The estimation of the tightening torque performed by the seating detection unit 23 is based on the gain and loss of kinetic energy of every strike. The estimation is made on the premise that the energy delivered to the anvil 5 by the striking action of the hammer 4 is substantially equal to the energy consumed in the tightening operation. Assuming now that the correlation between the rotation angle θ of a nut near the seating time point, and the tightening torque T is represented by the function of T= τ ( θ ) as illustrated in Fig. 3 and further that the strikes made by the hammer 4 occur at respective rotation angles θ₁ through θ_N, the value E₁ obtained by integrating the function τ over the section between θ₁ and θ₂ means the energy consumed in the tightening operation. The value E1 is equal to the energy delivered to the anvil 5 at the time when the anvil 5 is struck by the hammer 4 at rotation angle θ₁. Therefore, the average tightening torque T over the section between θ_N and θ _N+1 is given by equation (1) : $${\mathrm{T}}_{\mathrm{av}}\mathrm{=}{\mathrm{E}}_{\mathrm{n}}/\mathrm{\Delta }{\theta }_{\mathrm{n}}$$
where E_n is the energy and Δθ_n is the rotation angle between consecutive strikes (θ_n+1- θ_n) .

The energy E_n is represented by equation (2): $${\mathrm{E}}_{\mathrm{n}}\mathrm{=}\mathrm{1}\mathrm{/}\mathrm{2}\mathrm{\times }{\mathrm{J}}_{\mathrm{a}}\mathrm{\times }\mathrm{\omega }{\mathrm{n}}^{\mathrm{2}}$$
where J_a is the known inertial moment of the anvil 5 and ωn is the striking speed obtained by the striking speed detection unit 24 that performs a calculation in which the anvil rotation angle between consecutive strikes is divided by the striking interval. The anvil rotation angle θ is calculated herein from the correlation of the motor rotation angle between consecutive strikes, the reduction ratio of the speed reducer 2 and the number of strikes applied to the anvil 5 by the hammer 4 during one rotation thereof.

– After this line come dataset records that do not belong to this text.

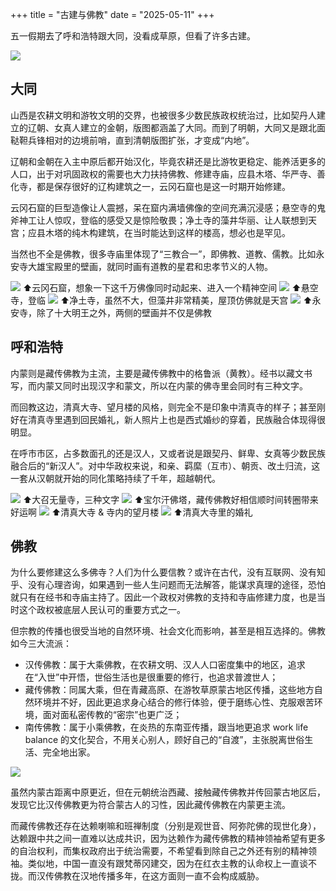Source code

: +++
title = "古建与佛教"
date = "2025-05-11"
+++

五一假期去了呼和浩特跟大同，没看成草原，但看了许多古建。

![](/images/ancient-building-and-buddhism/datong.png)

## 大同
山西是农耕文明和游牧文明的交界，也被很多少数民族政权统治过，比如契丹人建立的辽朝、女真人建立的金朝，版图都涵盖了大同。而到了明朝，大同又是跟北面鞑靼兵锋相对的边境前哨，直到清朝版图扩张，才变成“内地”。

辽朝和金朝在入主中原后都开始汉化，毕竟农耕还是比游牧更稳定、能养活更多的人口，出于对巩固政权的需要也大力扶持佛教、修建寺庙，应县木塔、华严寺、善化寺，都是保存很好的辽构建筑之一，云冈石窟也是这一时期开始修建。

云冈石窟的巨型造像让人震撼，呆在窟内满墙佛像的空间充满沉浸感；悬空寺的鬼斧神工让人惊叹，登临的感受又是惊险敬畏；净土寺的藻井华丽、让人联想到天宫；应县木塔的纯木构建筑，在当时能达到这样的楼高，想必也是罕见。

当然也不全是佛教，很多寺庙里体现了“三教合一”，即佛教、道教、儒教。比如永安寺大雄宝殿里的壁画，就同时画有道教的星君和忠孝节义的人物。

![](/images/ancient-building-and-buddhism/yungang-grottoes.png)
⬆️云冈石窟，想象一下这千万佛像同时动起来、进入一个精神空间
![](/images/ancient-building-and-buddhism/xuankong-temple.png)
⬆️悬空寺，登临
![](/images/ancient-building-and-buddhism/jingtu-temple.png)
⬆️净土寺，虽然不大，但藻井非常精美，屋顶仿佛就是天宫
![](/images/ancient-building-and-buddhism/yongan-temple.png)
⬆️永安寺，除了十大明王之外，两侧的壁画并不仅是佛教

## 呼和浩特

内蒙则是藏传佛教为主流，主要是藏传佛教中的格鲁派（黄教）。经书以藏文书写，而内蒙又同时出现汉字和蒙文，所以在内蒙的佛寺里会同时有三种文字。

而回教这边，清真大寺、望月楼的风格，则完全不是印象中清真寺的样子；甚至刚好在清真寺里遇到回民婚礼，新人照片上也是西式婚纱的穿着，民族融合体现得很明显。

在呼市市区，占多数面孔的还是汉人，又或者说是跟契丹、鲜卑、女真等少数民族融合后的“新汉人”。对中华政权来说，和亲、羁縻（互市）、朝贡、改土归流，这一套从汉朝就开始的同化策略持续了千年，超越朝代。

![](/images/ancient-building-and-buddhism/dazhao-temple.png)
⬆️大召无量寺，三种文字
![](/images/ancient-building-and-buddhism/baoerhan-pagoda.png)
⬆️宝尔汗佛塔，藏传佛教好相信顺时间转圈带来好运啊
![](/images/ancient-building-and-buddhism/masjid.jpeg)
⬆️清真大寺 & 寺内的望月楼
![](/images/ancient-building-and-buddhism/wedding.png)
⬆️清真大寺里的婚礼

## 佛教

为什么要修建这么多佛寺？人们为什么要信教？或许在古代，没有互联网、没有知乎、没有心理咨询，如果遇到一些人生问题而无法解答，能谋求真理的途径，恐怕就只有在经书和寺庙主持了。因此一个政权对佛教的支持和寺庙修建力度，也是当时这个政权被底层人民认可的重要方式之一。

但宗教的传播也很受当地的自然环境、社会文化而影响，甚至是相互选择的。佛教如今三大流派：
- 汉传佛教：属于大乘佛教，在农耕文明、汉人人口密度集中的地区，追求在“入世”中开悟，世俗生活也是很重要的修行，也追求普渡世人；
- 藏传佛教：同属大乘，但在青藏高原、在游牧草原蒙古地区传播，这些地方自然环境并不好，因此更追求身心结合的修行体验，便于磨练心性、克服艰苦环境，面对面私密传教的“密宗”也更广泛；
- 南传佛教：属于小乘佛教，在炎热的东南亚传播，跟当地更追求 work life balance 的文化契合，不用关心别人，顾好自己的“自渡”，主张脱离世俗生活、完全地出家。

![](/images/ancient-building-and-buddhism/buddhism.JPG)

虽然内蒙古距离中原更近，但在元朝统治西藏、接触藏传佛教并传回蒙古地区后，发现它比汉传佛教更为符合蒙古人的习性，因此藏传佛教在内蒙更主流。

而藏传佛教还存在达赖喇嘛和班禅制度（分别是观世音、阿弥陀佛的现世化身），达赖跟中共之间一直难以达成共识，因为达赖作为藏传佛教的精神领袖希望有更多的自治权利，而集权政府出于统治需要，不希望看到除自己之外还有别的精神领袖。类似地，中国一直没有跟梵蒂冈建交，因为在红衣主教的认命权上一直谈不拢。而汉传佛教在汉地传播多年，在这方面则一直不会构成威胁。


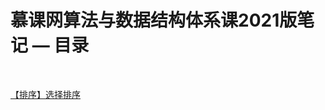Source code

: # 慕课网算法与数据结构体系课2021版笔记 — 目录

<br/>

[【排序】选择排序](https://yyscyber.github.io/computer-basic/data-structures-and-algorithms/imooc/dsna-system-2021/18bd23ff-90a7-4190-9644-e7f774127d50)

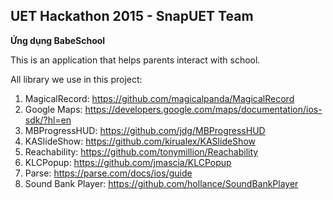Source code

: UET Hackathon 2015 - SnapUET Team
---------
**Ứng dụng BabeSchool**

This is an application that helps parents interact with school.

All library we use in this project:

1. MagicalRecord: https://github.com/magicalpanda/MagicalRecord
2. Google Maps: https://developers.google.com/maps/documentation/ios-sdk/?hl=en
3. MBProgressHUD: https://github.com/jdg/MBProgressHUD
4. KASlideShow: https://github.com/kirualex/KASlideShow
5. Reachability: https://github.com/tonymillion/Reachability
6. KLCPopup: https://github.com/jmascia/KLCPopup
7. Parse: https://parse.com/docs/ios/guide
8. Sound Bank Player: https://github.com/hollance/SoundBankPlayer

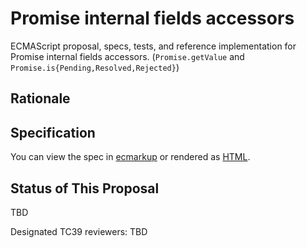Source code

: # Promise internal fields accessors

ECMAScript proposal, specs, tests, and reference implementation for Promise internal fields accessors. (`Promise.getValue` and `Promise.is{Pending,Resolved,Rejected}`)

## Rationale



## Specification
You can view the spec in [ecmarkup](spec.emu) or rendered as [HTML](https://thejameskyle.github.io/proposal-promise-getvalue/).

## Status of This Proposal

TBD

Designated TC39 reviewers: TBD
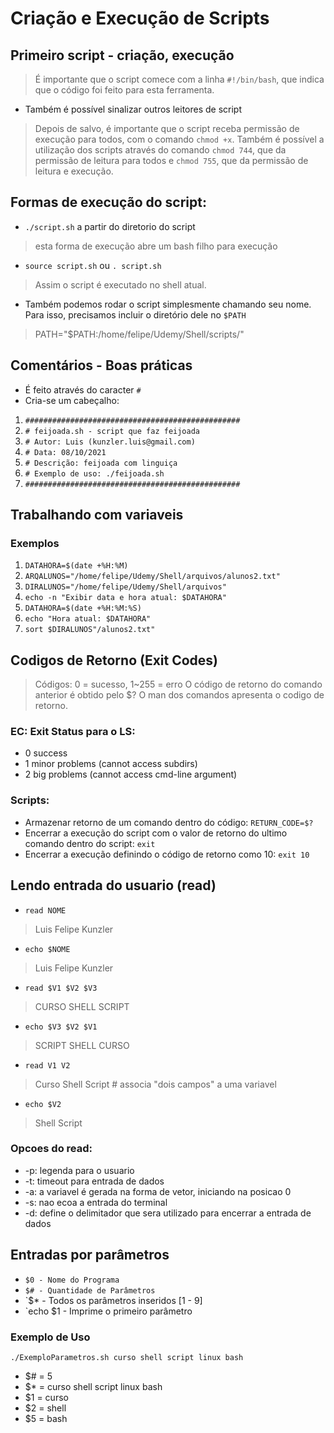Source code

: # Criação e Execução de Scripts

## Primeiro script - criação, execução
> É importante que o script comece com a linha `#!/bin/bash`, que indica que o código foi feito para esta ferramenta.

- Também é possível sinalizar outros leitores de script

> Depois de salvo, é importante que o script receba permissão de execução para todos, com o comando `chmod +x`. Também é possível a utilização dos scripts através do comando `chmod 744`, que da permissão de leitura para todos e `chmod 755`, que da permissão de leitura e execução.

## Formas de execução do script:
- `./script.sh` a partir do diretorio do script
> esta forma de execução abre um bash filho para execução
- `source script.sh` ou `. script.sh`
> Assim o script é executado no shell atual.
- Também podemos rodar o script simplesmente chamando seu nome. Para isso, precisamos incluir o diretório dele no `$PATH`
> PATH="$PATH:/home/felipe/Udemy/Shell/scripts/"

## Comentários - Boas práticas
- É feito através do caracter `#`
- Cria-se um cabeçalho:
1. `################################################`
2. `# feijoada.sh - script que faz feijoada`
3. `# Autor: Luis (kunzler.luis@gmail.com)`
4. `# Data: 08/10/2021`
5. `# Descrição: feijoada com linguiça`
6. `# Exemplo de uso: ./feijoada.sh`
7. `################################################`

## Trabalhando com variaveis
### Exemplos
1. `DATAHORA=$(date +%H:%M)`
2. `ARQALUNOS="/home/felipe/Udemy/Shell/arquivos/alunos2.txt"`
3. `DIRALUNOS="/home/felipe/Udemy/Shell/arquivos"`
4. `echo -n "Exibir data e hora atual: $DATAHORA"`
5. `DATAHORA=$(date +%H:%M:%S)`
6. `echo "Hora atual: $DATAHORA"`
7. `sort $DIRALUNOS"/alunos2.txt"`

## Codigos de Retorno (Exit Codes)
> Códigos: 0 = sucesso, 1~255 = erro
> O código de retorno do comando anterior é obtido pelo $?
> O man dos comandos apresenta o codigo de retorno.
### EC: Exit Status para o LS:
- 0 success
- 1 minor problems (cannot access subdirs)
- 2 big problems (cannot access cmd-line argument)

### Scripts:
- Armazenar retorno de um comando dentro do código:
`RETURN_CODE=$?`
- Encerrar a execução do script com o valor de retorno do ultimo comando dentro do script:
`exit`
- Encerrar a execução definindo o código de retorno como 10:
`exit 10`

## Lendo entrada do usuario (read)
- `read NOME`
> Luis Felipe Kunzler
- `echo $NOME`
> Luis Felipe Kunzler
- `read $V1 $V2 $V3`
> CURSO SHELL SCRIPT
- `echo $V3 $V2 $V1`
> SCRIPT SHELL CURSO
- `read V1 V2`
> Curso Shell Script # associa "dois campos" a uma variavel
- `echo $V2`
> Shell Script
### Opcoes do read:
- -p: legenda para o usuario
- -t: timeout para entrada de dados
- -a: a variavel é gerada na forma de vetor, iniciando na posicao 0
- -s: nao ecoa a entrada do terminal
- -d: define o delimitador que sera utilizado para encerrar a entrada de dados

## Entradas por parâmetros
- `$0 - Nome do Programa`
- `$# - Quantidade de Parâmetros`
- `$* - Todos os parâmetros inseridos [1 - 9]
- `echo $1 - Imprime o primeiro parâmetro
### Exemplo de Uso
`./ExemploParametros.sh curso shell script linux bash`
- $# = 5
- $* = curso shell script linux bash
- $1 = curso
- $2 = shell
- $5 = bash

Fig. 4 shows a change in torque at the time of tightening a bolt. In case of a bolt tightening task for coupling metal bodies together, the tightening torque is gradually increased each time of application of the striking impact as can be clearly seen in Fig. 4. The rotation angle of the bolt in each application of the striking impact is gradually reduced and finally changed to a minute angle. Since the rotation angle of the bolt (the anvil 5) in each application of the striking impact is used in the aforementioned calculation for finding the estimated tightening torque T, an error becomes greater in the region where the rotation angle is changed to a small value. Consequently, the estimated tightening torque ("b" in Fig. 4) differs from the actual tightening torque ("a" in Fig. 4). Although it may be possible to mount a rotation angle sensor of high accuracy and high resolution to the anvil 5, this tends to increase the weight of the impact power tool, thereby deteriorating the workability. In addition, the impact power tool becomes complicated in structure and costly to manufacture.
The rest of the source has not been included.